CODEWITHSUNDEEP
cstringpointersstring-literalsplaying-cards
JorgeeFG
JorgeeFG

Reputation: 5961

C: How's memory assigned when using pointers?

I was just looking at this example from Deitel:

#include <stdio.h>

struct card {
    char *face;
    char *suit;
};

int main( void )
{
    struct card aCard;
    struct card *cardPtr;
    aCard.face = "Aces";
    aCard.suit = "Spades";
    cardPtr = &aCard;

    printf( "%s%s%s\n%s%s%s\n%s%s%s\n", aCard.face, " of ", aCard.suit,
        cardPtr->face, " of ", cardPtr->suit,
        ( *cardPtr ).face, " of ", ( *cardPtr ).suit
    );

    system("pause");
    return 0;
}

I see there's a pointer to char but never thought you could save strings using char *...

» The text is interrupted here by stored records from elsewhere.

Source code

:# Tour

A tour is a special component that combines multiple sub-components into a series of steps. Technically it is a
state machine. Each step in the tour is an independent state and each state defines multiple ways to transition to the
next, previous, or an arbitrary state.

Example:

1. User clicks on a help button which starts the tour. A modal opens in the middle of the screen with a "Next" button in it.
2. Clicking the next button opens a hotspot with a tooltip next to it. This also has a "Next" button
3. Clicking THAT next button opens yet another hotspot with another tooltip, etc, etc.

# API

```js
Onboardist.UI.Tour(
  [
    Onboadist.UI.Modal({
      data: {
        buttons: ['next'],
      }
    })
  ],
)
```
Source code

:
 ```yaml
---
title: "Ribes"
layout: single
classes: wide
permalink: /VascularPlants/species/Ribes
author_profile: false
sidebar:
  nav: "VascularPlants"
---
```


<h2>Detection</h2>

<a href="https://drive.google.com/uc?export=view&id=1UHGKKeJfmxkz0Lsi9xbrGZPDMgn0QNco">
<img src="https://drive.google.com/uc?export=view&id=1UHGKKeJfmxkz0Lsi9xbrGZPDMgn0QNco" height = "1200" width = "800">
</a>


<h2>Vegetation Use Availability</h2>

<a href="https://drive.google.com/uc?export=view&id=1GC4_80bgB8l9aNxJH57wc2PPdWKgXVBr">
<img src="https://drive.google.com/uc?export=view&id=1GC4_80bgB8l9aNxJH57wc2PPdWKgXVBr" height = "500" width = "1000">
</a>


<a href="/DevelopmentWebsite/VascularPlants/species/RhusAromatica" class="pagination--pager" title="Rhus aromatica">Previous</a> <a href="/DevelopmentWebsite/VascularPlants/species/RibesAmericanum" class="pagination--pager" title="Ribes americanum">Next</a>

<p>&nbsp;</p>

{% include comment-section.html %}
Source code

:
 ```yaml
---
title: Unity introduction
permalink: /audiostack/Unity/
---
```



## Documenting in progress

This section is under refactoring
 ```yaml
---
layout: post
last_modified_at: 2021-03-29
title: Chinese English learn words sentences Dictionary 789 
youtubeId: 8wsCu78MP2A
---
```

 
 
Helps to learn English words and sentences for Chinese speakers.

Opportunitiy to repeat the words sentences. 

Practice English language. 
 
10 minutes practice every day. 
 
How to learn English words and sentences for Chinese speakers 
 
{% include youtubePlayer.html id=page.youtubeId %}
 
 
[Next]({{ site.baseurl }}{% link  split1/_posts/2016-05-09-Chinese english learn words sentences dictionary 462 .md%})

The question is: how is memory handled here, because I didn't see any thing like char word[50].

Upvotes: 1

Views: 147

Answers (3)

s.s
s.s

Reputation: 138

aCard.face = "Aces"; aCard.suit = "Spades"; depending upon the compiler where it keeps string literals. If in Read only segment, changing it will result in segmentation fault, if in writable for example stack segment you can modify. So the behavior is undefined!!

Upvotes: 0

J. C. Salomon
J. C. Salomon

Reputation: 4313

The string constants "Aces", "Spades", etc., are not just compile-time literals. The compiler allocates space for these in (usually read-only) program memory.

Upvotes: 1

cnicutar
cnicutar

Reputation: 182619

The compiler reserves some memory location large enough to store the literal and assigns its address to the pointer. Thereafter you can use it like a normal char *. One caveat is that you cannot modify the memory it points to.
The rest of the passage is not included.